At the time, Jagemann’s wife Robyn was searching for a dog to love on the website Petfinder.com. She came across Angel at the Pet Rescue Center of Mercer, where she was described as “calm and great with kids.”

Robyn Jagemann fell in love.

She knew she could give Angel a good home and told her husband of her intentions.

“At first I said, ‘What, are you crazy?’” Jagemann recalled.

But his wife insisted.

They adopted Angel and renamed her so as not to upset a family member who had just put down a dog with a similar name. Her new name, Macy, was suggested by Jagemann’s niece.

“It was named after her favorite store,” he said.

At first, the dog seemed cautious, especially of males, Jagemann said. But as she came out of her shell, Macy, who is now a healthy 65 pounds with a sweet disposition, proved to be a great family member — playful with the Jagemann’s nieces and nephews and the playmate of choice for other dogs.

“They really are sweet dogs,” he said of the breed. “You hear her bark, and she sounds like a big, bad pit bull, but by night she is covered with blankets. She likes to be covered when she is cold. She’s not so scary.”

In 2010, the Jagemanns attended a pet exposition in Edison and Macy was the belle of the ball, they said.

“People kept telling me what a calm, nice dog we had, and that she was a perfect ambassador to the breed,” Jagemann said.

Two weeks later he woke early one morning with an idea for a story about Macy, and quickly wrote out half the story of a lonely dog in search of a family to love.

He connected with the self-publishing website Lulu.com, which worked with him to bring his story to life with illustrations of Macy, and a book was born. Jagemann said he will donate part of the proceeds from the book to Pet Rescue of Mercer.

To purchase the book, visit www.lulu.com and search for “Macy the Lonely Pit Bull.”

To help Pet Rescue of Mercer or to find out more about the organization, visit www.petrescueofmercer.org.

By Michele Angermiller/For The Times
Photos by Martin Griff / The Times of Trenton


  1. Thanks for getting the word out to what a joy this breed is to families. We are getting another rescue dog on Saturday. I've never seen dogs that are so into kids. You don't hear about that in the mainstream! They are also loving and are great clowns. Oh and I believed the hype until family members started getting their pitties. The dogs had to change my mind and now I'll never anything but beautiful pit bulls. Oh mine is American Staffordshire since our landlord doesn't rent to pit bulls. Fifty percent of the people here have pitties. Ignorance is bliss I guess.

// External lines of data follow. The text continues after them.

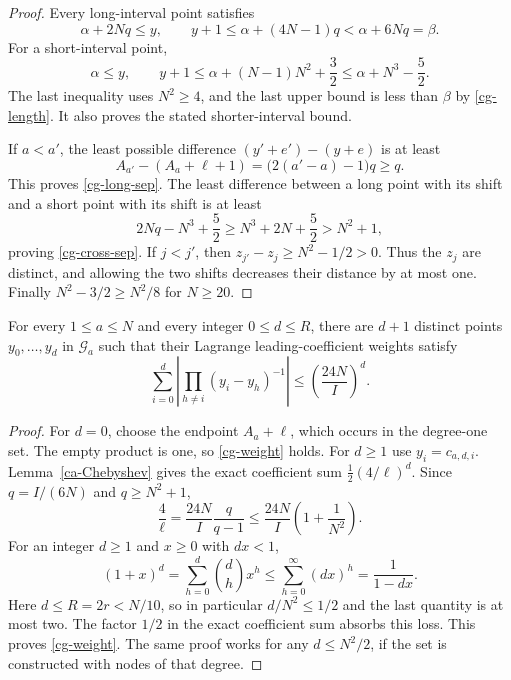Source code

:\begin{proof}
Every long-interval point satisfies
\[
 \alpha+2Nq\leq y,\qquad
             y+1\leq\alpha+(4N-1)q<\alpha+6Nq=\beta.
\]
For a short-interval point,
\[
 \alpha\leq y,\qquad
 y+1\leq\alpha+(N-1)N^2+\frac32
                      \leq\alpha+N^3-\frac52.
\]
The last inequality uses $N^2\geq4$, and the last upper
bound is less than $\beta$ by \eqref{cg-length}.
It also proves the stated shorter-interval bound.

If $a<a'$, the least possible difference
$(y'+e')-(y+e)$ is at least
\[
             A_{a'}-(A_a+\ell+1)
                    =\bigl(2(a'-a)-1\bigr)q\geq q.
\]
This proves \eqref{cg-long-sep}.
The least difference between a long point with its shift
and a short point with its shift is at least
\[
          2Nq-N^3+\frac52
                 \geq N^3+2N+\frac52>N^2+1,
\]
proving \eqref{cg-cross-sep}.
If $j<j'$, then
$z_{j'}-z_j\geq N^2-1/2>0$.
Thus the $z_j$ are distinct, and allowing the two shifts
decreases their distance by at most one.
Finally $N^2-3/2\geq N^2/8$ for $N\geq20$.
\end{proof}

\begin{proposition}
\label{cg-interpolation}
For every $1\leq a\leq N$ and every integer $0\leq d\leq R$,
there are $d+1$ distinct points $y_0,\ldots,y_d$ in
$\mathcal G_a$ such that their Lagrange leading-coefficient
weights satisfy
\begin{equation}\label{cg-weight}
 \sum_{i=0}^d\left|
       \prod_{h\ne i}(y_i-y_h)^{-1}\right|
                       \leq\left(\frac{24N}{I}\right)^d.
\end{equation}
\end{proposition}

\begin{proof}
For $d=0$, choose the endpoint $A_a+\ell$, which occurs
in the degree-one set.  The empty product is one, so
\eqref{cg-weight} holds.
For $d\geq1$ use $y_i=c_{a,d,i}$.
Lemma~\ref{ca-Chebyshev} gives the exact coefficient sum
$\frac12(4/\ell)^d$.  Since $q=I/(6N)$ and
$q\geq N^2+1$,
\[
 \frac4\ell=\frac{24N}{I}\frac{q}{q-1}
              \leq\frac{24N}{I}\left(1+\frac1{N^2}\right).
\]
For an integer $d\geq1$ and $x\geq0$ with $dx<1$,
\[
 (1+x)^d
     =\sum_{h=0}^d\binom dh x^h
     \leq\sum_{h=0}^{\infty}(dx)^h
     =\frac1{1-dx}.
\]
Here $d\leq R=2r<N/10$, so in particular
$d/N^2\leq1/2$ and the last quantity is at most two.
The factor $1/2$ in the exact coefficient sum absorbs
this loss.  This proves \eqref{cg-weight}.
The same proof works for any $d\leq N^2/2$, if the set
is constructed with nodes of that degree.
\end{proof}

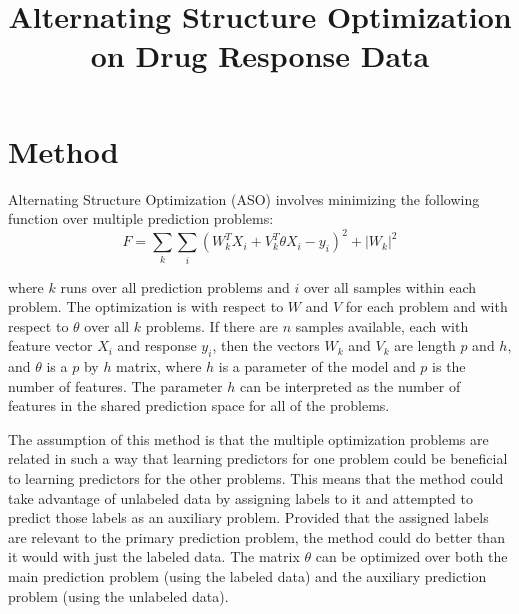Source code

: \documentclass{article}
\begin{document}
\title{Alternating Structure Optimization on Drug Response Data}
\maketitle
\section{Method}
Alternating Structure Optimization (ASO) involves minimizing the following function over multiple prediction problems:
\begin{equation}
F = \sum\limits_{k} \sum\limits_{i}
(W_k^TX_i + V_k^T\theta X_i - y_i)^2 + |W_k|^2 
\end{equation}



where $k$ runs over all prediction problems and $i$ over all samples within each problem. The optimization is with respect to $W$ and $V$ for each problem and with respect to $\theta$ over all $k$ problems. If there are $n$ samples available, each with feature vector $X_i$ and response $y_i$, then the vectors $W_k$ and $V_k$ are length $p$ and $h$, and $\theta$ is a $p$ by $h$ matrix, where $h$ is a parameter of the model and $p$ is the number of features. The parameter $h$ can be interpreted as the number of features in the shared prediction space for all of the problems. 
 
The assumption of this method is that the multiple optimization problems are related in such a way that learning predictors for one problem could be beneficial to learning predictors for the other problems. This means that the method could take advantage of unlabeled data by assigning labels to it and attempted to predict those labels as an auxiliary problem. Provided that the assigned labels are relevant to the primary prediction problem, the method could do better than it would with just the labeled data. The matrix $\theta$ can be optimized over both the main prediction problem (using the labeled data) and the auxiliary prediction problem (using the unlabeled data). 
\end{document}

  2. walking here with a smile. take care.. have a nice day ~ =D

    http://www.lonelyreload.com (A Growing Teenager Diary) ..

  3. Thank you for rescuing Macy. I have two pit bulls. Ruby, the female, we've had since she was 5 weeks old. She's loving and gentle, and we also get compliments on how she's a great ambassador for the breed. Chevy, our male, was a rescue. We also think he was a bait dog because he has scars on his backside and snout, and the tip of one of his ears was cut off. He's also a wonderful dog, very friendly, but a bit skittish around other dogs, especially if they're aggressive.

    We're live aboard a boat (www.trawlerdriftaway.blogspot.com), and as we travel our pits spread good will to anyone willing to give them a chance. Thank you for also getting out the good word on pits.

  4. This story reminds me of my pit bull. She and her mother were left outside in the cold in a crate to starve and die. Everyone was afraid of her when I brought her home. Now my entire family would not know what to do without her. She is the most lovable dog with an amazingly sweet disposition. When she was younger I used to take her to nursing homes. She's a great dog. It really is a shame that people use these dogs to do bad and cause them such discrimination. I think it is wonderful to see people out there working to change the stigma.